*** Opening of SUPPLIED RECORDS ***

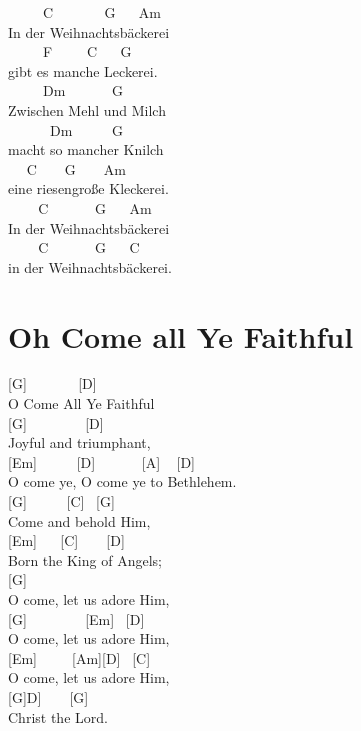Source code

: \documentclass[
  letterpaper,
]{scrbook}
\begin{document}
~ ~ ~ C ~ ~ ~ ~ G ~ ~Am\\
In der Weihnachtsbäckerei\\
\hspace*{0.333em} ~ ~ ~ F ~ ~ ~C ~ ~G\\
gibt es manche Leckerei. ~ ~\\
\hspace*{0.333em} ~ ~ ~ Dm ~ ~ ~ ~G\\
Zwischen Mehl und Milch ~\\
\hspace*{0.333em} ~ ~ ~ ~Dm ~ ~ ~ G\\
macht so mancher Knilch ~ ~\\
\hspace*{0.333em} ~ ~C ~ ~ G ~ ~ Am\\
eine riesengroße Kleckerei.\\
\hspace*{0.333em} ~ ~ ~C ~ ~ ~ ~G ~ ~Am\\
In der Weihnachtsbäckerei ~\\
\hspace*{0.333em} ~ ~ ~C ~ ~ ~ ~G ~ ~C\\
in der Weihnachtsbäckerei.

\hypertarget{oh-come-all-ye-faithful}{%
\chapter{Oh Come all Ye Faithful}\label{oh-come-all-ye-faithful}}

{[}G{]} ~ ~ ~ ~ {[}D{]}\\
O Come All Ye Faithful\\
{[}G{]} ~ ~ ~ ~ ~{[}D{]}\\
Joyful and triumphant,\\
{[}Em{]} ~ ~ ~ {[}D{]} ~ ~ ~ ~{[}A{]} ~ {[}D{]}\\
O come ye, O come ye to Bethlehem.\\
{[}G{]} ~ ~ ~ {[}C{]} ~{[}G{]}\\
Come and behold Him,\\
{[}Em{]} ~ ~{[}C{]} ~ ~ {[}D{]}\\
Born the King of Angels;\\
{[}G{]}\\
O come, let us adore Him,\\
{[}G{]} ~ ~ ~ ~ ~{[}Em{]} ~{[}D{]}\\
O come, let us adore Him,\\
{[}Em{]} ~ ~ ~{[}Am{]}{[}D{]} ~{[}C{]}\\
O come, let us adore Him,\\
{[}G{]}D{]} ~ ~ {[}G{]}\\
Christ the Lord.
\end{document}
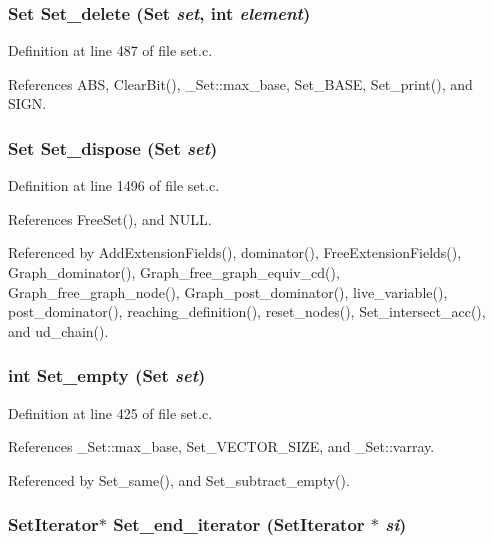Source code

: \subsubsection{\setlength{\rightskip}{0pt plus 5cm}\bf{Set} Set\_\-delete (\bf{Set} {\em set}, int {\em element})}\label{set_8c_7b01b25cd140fd5447d96f8a81d8c83f}




Definition at line 487 of file set.c.

References ABS, Clear\-Bit(), \_\-Set::max\_\-base, Set\_\-BASE, Set\_\-print(), and SIGN.
\subsubsection{\setlength{\rightskip}{0pt plus 5cm}\bf{Set} Set\_\-dispose (\bf{Set} {\em set})}\label{set_8c_664c2639d7b63476b7c4bf6fa691c4c4}




Definition at line 1496 of file set.c.

References Free\-Set(), and NULL.

Referenced by Add\-Extension\-Fields(), dominator(), Free\-Extension\-Fields(), Graph\_\-dominator(), Graph\_\-free\_\-graph\_\-equiv\_\-cd(), Graph\_\-free\_\-graph\_\-node(), Graph\_\-post\_\-dominator(), live\_\-variable(), post\_\-dominator(), reaching\_\-definition(), reset\_\-nodes(), Set\_\-intersect\_\-acc(), and ud\_\-chain().
\subsubsection{\setlength{\rightskip}{0pt plus 5cm}int Set\_\-empty (\bf{Set} {\em set})}\label{set_8c_0b8d0a366fd0af723d55ad17f844c90d}




Definition at line 425 of file set.c.

References \_\-Set::max\_\-base, Set\_\-VECTOR\_\-SIZE, and \_\-Set::varray.

Referenced by Set\_\-same(), and Set\_\-subtract\_\-empty().
\subsubsection{\setlength{\rightskip}{0pt plus 5cm}\bf{Set\-Iterator}$\ast$ Set\_\-end\_\-iterator (\bf{Set\-Iterator} $\ast$ {\em si})}\label{set_8c_bf35c6edfe607eb753491656258013f4}




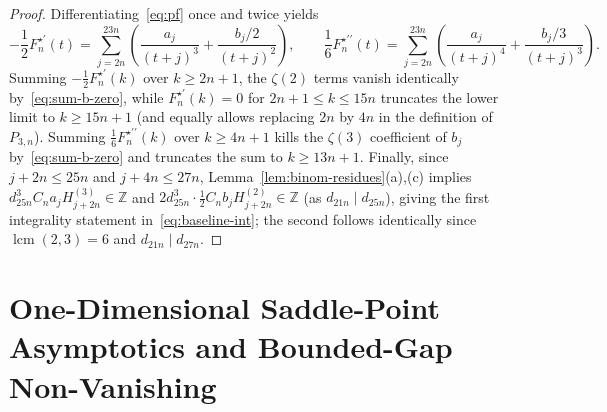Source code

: \documentclass[11pt,reqno]{amsart}
\theoremstyle{definition}
\theoremstyle{remark}
\newcommand{\ZZ}{\mathbb{Z}}
\newcommand{\lcm}{\operatorname{lcm}}
\begin{document}
\begin{proof}
Differentiating~\eqref{eq:pf} once and twice yields
\[
  -\frac{1}{2} F_n^{\star\prime}(t) = \sum_{j=2n}^{23n} \left(\frac{a_j}{(t+j)^3} + \frac{b_j/2}{(t+j)^2}\right),
  \qquad
  \frac{1}{6} F_n^{\star\prime\prime}(t) = \sum_{j=2n}^{23n} \left(\frac{a_j}{(t+j)^4} + \frac{b_j/3}{(t+j)^3}\right).
\]
Summing $-\frac{1}{2} F_n^{\star\prime}(k)$ over $k \ge 2n + 1$, the $\zeta(2)$ terms vanish identically by~\eqref{eq:sum-b-zero}, while $F_n^{\star\prime}(k) = 0$ for $2n + 1 \le k \le 15n$ truncates the lower limit to $k \ge 15n + 1$ (and equally allows replacing $2n$ by $4n$ in the definition of $P_{3,n}$). Summing $\frac{1}{6} F_n^{\star\prime\prime}(k)$ over $k \ge 4n + 1$ kills the $\zeta(3)$ coefficient of $b_j$ by~\eqref{eq:sum-b-zero} and truncates the sum to $k \ge 13n + 1$. Finally, since $j + 2n \le 25n$ and $j + 4n \le 27n$, Lemma~\ref{lem:binom-residues}(a),(c) implies $d_{25n}^3 C_n a_j H_{j+2n}^{(3)} \in \ZZ$ and $2 d_{25n}^3 \cdot \frac{1}{2} C_n b_j H_{j+2n}^{(2)} \in \ZZ$ (as $d_{21n} \mid d_{25n}$), giving the first integrality statement in~\eqref{eq:baseline-int}; the second follows identically since $\lcm(2, 3) = 6$ and $d_{21n} \mid d_{27n}$.
\end{proof}

\section{One-Dimensional Saddle-Point Asymptotics and Bounded-Gap Non-Vanishing}
\label{sec:asymp}
\end{document}
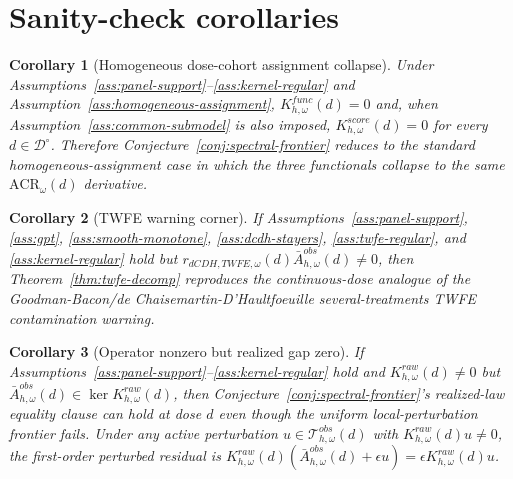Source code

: \documentclass[11pt]{article}
\theoremstyle{definition}
\theoremstyle{plain}
\newtheorem{corollary}{Corollary}
\theoremstyle{remark}
\begin{document}
\section{Sanity-check corollaries}
\begin{corollary}[Homogeneous dose-cohort assignment collapse]\label{cor:homogeneous-collapse}
Under Assumptions~\ref{ass:panel-support}--\ref{ass:kernel-regular} and Assumption~\ref{ass:homogeneous-assignment}, \(K^{func}_{h,\omega}(d)=0\) and, when Assumption~\ref{ass:common-submodel} is also imposed, \(K^{score}_{h,\omega}(d)=0\) for every \(d\in\mathcal D^\circ\). Therefore Conjecture~\ref{conj:spectral-frontier} reduces to the standard homogeneous-assignment case in which the three functionals collapse to the same \(\mathrm{ACR}_\omega(d)\) derivative.
\end{corollary}

\begin{corollary}[TWFE warning corner]\label{cor:twfe-warning}
If Assumptions~\ref{ass:panel-support}, \ref{ass:gpt}, \ref{ass:smooth-monotone}, \ref{ass:dcdh-stayers}, \ref{ass:twfe-regular}, and \ref{ass:kernel-regular} hold but \(r_{dCDH,TWFE,\omega}(d)\bar A^{obs}_{h,\omega}(d)\neq 0\), then Theorem~\ref{thm:twfe-decomp} reproduces the continuous-dose analogue of the Goodman-Bacon/de Chaisemartin-D'Haultfoeuille several-treatments TWFE contamination warning.
\end{corollary}

\begin{corollary}[Operator nonzero but realized gap zero]\label{cor:null-vector}
If Assumptions~\ref{ass:panel-support}--\ref{ass:kernel-regular} hold and \(K^{raw}_{h,\omega}(d)\neq 0\) but \(\bar A^{obs}_{h,\omega}(d)\in\ker K^{raw}_{h,\omega}(d)\), then Conjecture~\ref{conj:spectral-frontier}'s realized-law equality clause can hold at dose \(d\) even though the uniform local-perturbation frontier fails. Under any active perturbation \(u\in\mathcal T^{obs}_{h,\omega}(d)\) with \(K^{raw}_{h,\omega}(d)u\neq0\), the first-order perturbed residual is \(K^{raw}_{h,\omega}(d)(\bar A^{obs}_{h,\omega}(d)+\epsilon u)=\epsilon K^{raw}_{h,\omega}(d)u\).
\end{corollary}
\end{document}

*** Close of SUPPLIED RECORDS ***

THE TASK:
Your answer must consist solely of the lines above between the line holding "Set\_\-intersect\_\-acc(), and ud\_\-chain()." and the line holding "Referenced by Set\_\-same(), and", inclusive, copied exactly.

WRITTEN RESPONSE:
Referenced by Add\-Extension\-Fields(), dominator(), Free\-Extension\-Fields(), Graph\_\-dominator(), Graph\_\-free\_\-graph\_\-equiv\_\-cd(), Graph\_\-free\_\-graph\_\-node(), Graph\_\-post\_\-dominator(), live\_\-variable(), post\_\-dominator(), reaching\_\-definition(), reset\_\-nodes(), Set\_\-intersect\_\-acc(), and ud\_\-chain().
\subsubsection{\setlength{\rightskip}{0pt plus 5cm}int Set\_\-empty (\bf{Set} {\em set})}\label{set_8c_0b8d0a366fd0af723d55ad17f844c90d}




Definition at line 425 of file set.c.

References \_\-Set::max\_\-base, Set\_\-VECTOR\_\-SIZE, and \_\-Set::varray.

Referenced by Set\_\-same(), and Set\_\-subtract\_\-empty().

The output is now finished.